*** Opening Dataset ***

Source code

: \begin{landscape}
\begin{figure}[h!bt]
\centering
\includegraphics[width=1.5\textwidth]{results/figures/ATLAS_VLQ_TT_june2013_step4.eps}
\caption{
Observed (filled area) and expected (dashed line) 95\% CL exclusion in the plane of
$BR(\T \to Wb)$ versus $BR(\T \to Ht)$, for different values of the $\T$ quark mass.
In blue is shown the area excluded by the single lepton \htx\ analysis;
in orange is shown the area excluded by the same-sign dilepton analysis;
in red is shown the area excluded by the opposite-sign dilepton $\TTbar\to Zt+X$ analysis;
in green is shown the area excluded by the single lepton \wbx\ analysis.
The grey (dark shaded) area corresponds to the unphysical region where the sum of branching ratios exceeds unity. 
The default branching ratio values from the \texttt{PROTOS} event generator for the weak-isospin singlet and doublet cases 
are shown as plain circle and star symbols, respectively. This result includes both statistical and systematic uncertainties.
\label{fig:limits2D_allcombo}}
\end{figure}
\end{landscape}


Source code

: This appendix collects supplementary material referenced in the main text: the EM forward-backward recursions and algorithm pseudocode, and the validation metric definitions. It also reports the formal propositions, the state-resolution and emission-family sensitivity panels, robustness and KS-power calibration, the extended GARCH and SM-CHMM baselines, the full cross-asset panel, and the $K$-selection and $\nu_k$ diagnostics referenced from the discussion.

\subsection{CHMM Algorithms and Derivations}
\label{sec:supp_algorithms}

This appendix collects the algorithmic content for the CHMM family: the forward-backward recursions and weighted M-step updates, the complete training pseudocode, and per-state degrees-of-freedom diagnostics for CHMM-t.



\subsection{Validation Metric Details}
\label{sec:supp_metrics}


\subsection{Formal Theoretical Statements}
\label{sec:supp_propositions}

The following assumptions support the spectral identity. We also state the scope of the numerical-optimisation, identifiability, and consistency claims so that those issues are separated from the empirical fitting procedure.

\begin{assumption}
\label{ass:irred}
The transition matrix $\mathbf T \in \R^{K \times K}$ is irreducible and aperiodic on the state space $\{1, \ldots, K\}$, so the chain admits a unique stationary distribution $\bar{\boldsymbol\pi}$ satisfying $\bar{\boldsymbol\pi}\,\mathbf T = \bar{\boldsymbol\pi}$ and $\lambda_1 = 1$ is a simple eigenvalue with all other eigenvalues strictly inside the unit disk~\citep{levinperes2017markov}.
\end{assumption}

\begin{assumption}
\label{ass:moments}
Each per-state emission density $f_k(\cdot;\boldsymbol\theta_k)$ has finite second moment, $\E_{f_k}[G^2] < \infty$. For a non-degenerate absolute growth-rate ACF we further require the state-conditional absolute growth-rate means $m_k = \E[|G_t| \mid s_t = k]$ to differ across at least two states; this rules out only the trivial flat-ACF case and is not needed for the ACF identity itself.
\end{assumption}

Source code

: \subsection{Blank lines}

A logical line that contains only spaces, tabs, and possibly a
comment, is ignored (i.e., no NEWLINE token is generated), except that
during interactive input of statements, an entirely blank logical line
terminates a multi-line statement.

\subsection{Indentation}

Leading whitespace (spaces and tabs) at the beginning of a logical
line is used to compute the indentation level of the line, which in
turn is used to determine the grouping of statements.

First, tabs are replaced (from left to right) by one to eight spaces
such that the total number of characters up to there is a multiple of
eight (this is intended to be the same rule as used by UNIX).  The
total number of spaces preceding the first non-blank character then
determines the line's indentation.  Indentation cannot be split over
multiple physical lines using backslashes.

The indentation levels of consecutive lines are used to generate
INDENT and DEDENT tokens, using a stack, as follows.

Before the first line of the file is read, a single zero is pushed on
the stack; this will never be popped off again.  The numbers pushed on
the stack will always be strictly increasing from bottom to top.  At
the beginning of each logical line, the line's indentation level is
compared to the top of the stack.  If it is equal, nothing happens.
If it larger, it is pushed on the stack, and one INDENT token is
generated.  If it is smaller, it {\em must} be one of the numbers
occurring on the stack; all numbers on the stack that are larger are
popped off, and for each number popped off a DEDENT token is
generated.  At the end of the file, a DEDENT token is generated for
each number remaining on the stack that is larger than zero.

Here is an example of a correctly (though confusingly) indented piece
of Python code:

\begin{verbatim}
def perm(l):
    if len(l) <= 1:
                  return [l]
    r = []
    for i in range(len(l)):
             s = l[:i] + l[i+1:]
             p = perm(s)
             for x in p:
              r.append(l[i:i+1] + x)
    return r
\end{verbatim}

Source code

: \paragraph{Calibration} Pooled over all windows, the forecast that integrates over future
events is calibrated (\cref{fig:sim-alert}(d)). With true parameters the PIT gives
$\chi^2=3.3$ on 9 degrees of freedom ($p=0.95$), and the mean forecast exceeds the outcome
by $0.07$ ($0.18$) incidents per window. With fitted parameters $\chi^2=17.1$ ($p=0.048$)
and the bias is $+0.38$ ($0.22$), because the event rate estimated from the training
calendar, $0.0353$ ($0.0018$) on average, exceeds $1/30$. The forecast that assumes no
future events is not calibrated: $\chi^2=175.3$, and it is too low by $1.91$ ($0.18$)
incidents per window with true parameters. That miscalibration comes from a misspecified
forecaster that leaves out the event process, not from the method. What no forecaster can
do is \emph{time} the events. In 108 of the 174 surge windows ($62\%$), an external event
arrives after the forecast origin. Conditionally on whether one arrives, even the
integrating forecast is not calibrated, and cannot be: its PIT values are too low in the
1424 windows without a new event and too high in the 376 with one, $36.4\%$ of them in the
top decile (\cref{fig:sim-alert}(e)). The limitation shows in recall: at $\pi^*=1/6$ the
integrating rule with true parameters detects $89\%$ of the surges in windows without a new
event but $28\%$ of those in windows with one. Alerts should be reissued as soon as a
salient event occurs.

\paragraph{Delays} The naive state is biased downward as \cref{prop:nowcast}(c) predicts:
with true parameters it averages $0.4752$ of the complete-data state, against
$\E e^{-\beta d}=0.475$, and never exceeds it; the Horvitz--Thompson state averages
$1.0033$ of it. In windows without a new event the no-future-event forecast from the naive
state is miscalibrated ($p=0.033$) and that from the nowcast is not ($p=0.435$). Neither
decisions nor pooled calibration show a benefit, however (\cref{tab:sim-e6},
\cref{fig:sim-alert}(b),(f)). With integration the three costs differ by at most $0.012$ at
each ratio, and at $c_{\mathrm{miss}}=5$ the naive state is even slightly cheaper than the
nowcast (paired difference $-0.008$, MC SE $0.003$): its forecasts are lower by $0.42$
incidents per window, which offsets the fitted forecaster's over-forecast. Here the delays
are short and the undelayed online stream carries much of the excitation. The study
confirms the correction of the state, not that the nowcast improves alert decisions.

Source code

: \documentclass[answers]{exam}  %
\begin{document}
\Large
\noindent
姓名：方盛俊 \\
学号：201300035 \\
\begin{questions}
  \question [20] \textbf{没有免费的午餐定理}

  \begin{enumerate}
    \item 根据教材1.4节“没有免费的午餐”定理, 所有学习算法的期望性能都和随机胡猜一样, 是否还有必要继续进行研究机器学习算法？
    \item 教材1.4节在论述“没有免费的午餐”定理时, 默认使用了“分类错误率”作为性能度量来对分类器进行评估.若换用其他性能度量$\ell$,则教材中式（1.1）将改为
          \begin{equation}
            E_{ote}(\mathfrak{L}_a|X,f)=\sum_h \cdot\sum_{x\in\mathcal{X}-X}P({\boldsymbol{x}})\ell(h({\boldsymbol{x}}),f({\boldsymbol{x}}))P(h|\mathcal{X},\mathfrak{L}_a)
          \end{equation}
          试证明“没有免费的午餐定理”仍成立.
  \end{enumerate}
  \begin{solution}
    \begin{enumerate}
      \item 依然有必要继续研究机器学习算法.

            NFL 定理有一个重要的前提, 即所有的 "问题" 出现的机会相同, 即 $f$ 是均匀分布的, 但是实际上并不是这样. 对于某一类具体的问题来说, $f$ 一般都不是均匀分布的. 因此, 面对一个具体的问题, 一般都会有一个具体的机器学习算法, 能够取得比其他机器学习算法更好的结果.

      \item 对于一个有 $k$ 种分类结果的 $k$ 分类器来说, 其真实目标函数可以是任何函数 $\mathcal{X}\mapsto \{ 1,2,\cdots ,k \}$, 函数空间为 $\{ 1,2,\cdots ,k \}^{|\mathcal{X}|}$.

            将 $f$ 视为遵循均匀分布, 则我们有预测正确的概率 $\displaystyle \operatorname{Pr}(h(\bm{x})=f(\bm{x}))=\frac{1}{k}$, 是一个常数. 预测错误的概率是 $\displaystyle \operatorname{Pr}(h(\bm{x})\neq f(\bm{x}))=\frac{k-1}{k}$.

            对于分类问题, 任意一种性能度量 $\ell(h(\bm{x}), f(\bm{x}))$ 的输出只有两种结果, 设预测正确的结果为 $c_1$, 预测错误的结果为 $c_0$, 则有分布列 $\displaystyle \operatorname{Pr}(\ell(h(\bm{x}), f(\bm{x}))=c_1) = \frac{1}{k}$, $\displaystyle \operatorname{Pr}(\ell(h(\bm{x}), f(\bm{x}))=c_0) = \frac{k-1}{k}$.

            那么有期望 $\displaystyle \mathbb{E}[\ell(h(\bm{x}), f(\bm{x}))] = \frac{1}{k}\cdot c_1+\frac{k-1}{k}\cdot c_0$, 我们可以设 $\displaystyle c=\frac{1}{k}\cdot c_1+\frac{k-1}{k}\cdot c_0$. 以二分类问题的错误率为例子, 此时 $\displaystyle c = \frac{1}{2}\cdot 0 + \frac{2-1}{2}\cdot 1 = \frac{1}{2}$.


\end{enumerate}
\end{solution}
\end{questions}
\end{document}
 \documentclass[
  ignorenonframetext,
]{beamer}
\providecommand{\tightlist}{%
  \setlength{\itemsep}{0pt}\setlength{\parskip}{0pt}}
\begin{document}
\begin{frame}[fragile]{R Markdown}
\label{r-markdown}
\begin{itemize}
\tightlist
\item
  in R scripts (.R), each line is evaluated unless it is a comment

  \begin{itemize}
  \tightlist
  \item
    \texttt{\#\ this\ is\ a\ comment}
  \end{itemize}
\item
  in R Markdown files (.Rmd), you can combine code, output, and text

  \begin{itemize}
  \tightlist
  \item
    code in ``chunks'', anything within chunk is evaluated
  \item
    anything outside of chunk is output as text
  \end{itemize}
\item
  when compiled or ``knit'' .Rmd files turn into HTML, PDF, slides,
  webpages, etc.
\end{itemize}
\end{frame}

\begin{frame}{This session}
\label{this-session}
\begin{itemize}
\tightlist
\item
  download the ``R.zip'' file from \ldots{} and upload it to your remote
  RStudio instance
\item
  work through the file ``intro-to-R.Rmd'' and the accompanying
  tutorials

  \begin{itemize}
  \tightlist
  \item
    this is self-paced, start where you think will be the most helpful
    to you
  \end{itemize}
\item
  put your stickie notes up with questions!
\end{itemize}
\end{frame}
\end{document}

*** Closing Dataset ***

__Problem__
Please copy exactly, and only, the lines from the line containing "put your stickie notes up with questions!" through the last line of the records, with both ends included.

__Expected output__
  put your stickie notes up with questions!
\end{itemize}
\end{frame}
\end{document}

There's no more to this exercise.